My review of Little Shop of Horrors (1986) should be up tomorrow, and I must confess it takes the cake for my favorite movie at the moment. It's brilliant in so many ways. Is that more up your alley?



A PHD in Whiskey and Stonerology
I need to see Battle Royale. To be honest I'm not sure how you'll react to Suicide Club... to me it definitely seems like a love/hate kind of thing.

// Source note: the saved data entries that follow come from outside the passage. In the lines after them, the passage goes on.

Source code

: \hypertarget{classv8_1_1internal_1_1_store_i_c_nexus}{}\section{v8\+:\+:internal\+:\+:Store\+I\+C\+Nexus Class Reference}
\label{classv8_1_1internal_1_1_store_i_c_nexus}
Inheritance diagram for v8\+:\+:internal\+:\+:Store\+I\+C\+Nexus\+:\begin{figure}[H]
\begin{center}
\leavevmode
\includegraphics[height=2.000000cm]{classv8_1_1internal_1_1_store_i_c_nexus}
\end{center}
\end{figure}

A PHD in Whiskey and Stonerology
A quick note before I start in here: Could someone please change the thread name to "TwIsTeD ReViEwS... from the Mind of Sawman3". I've tried to change it myself but... no go.

Anyway....

TwIsTeD ReViEw #3:
Hamlet 2

Review composed by Sawman3.

Hamlet 2. A film that promised comedy heaven, and certainly appeared as though it could deliver just that, with perhaps a dollop of genuinely good acting smack dab on top. Going into the theater to see this film, I was near rigid with anticipation. Woe was I when I realized, perhaps twenty minutes in, that Hamlet 2 was neither comedy heaven nor a healthy helping of good acting. In fact, I realized, Hamlet 2 is one of the most disappointing films of 2008 so far.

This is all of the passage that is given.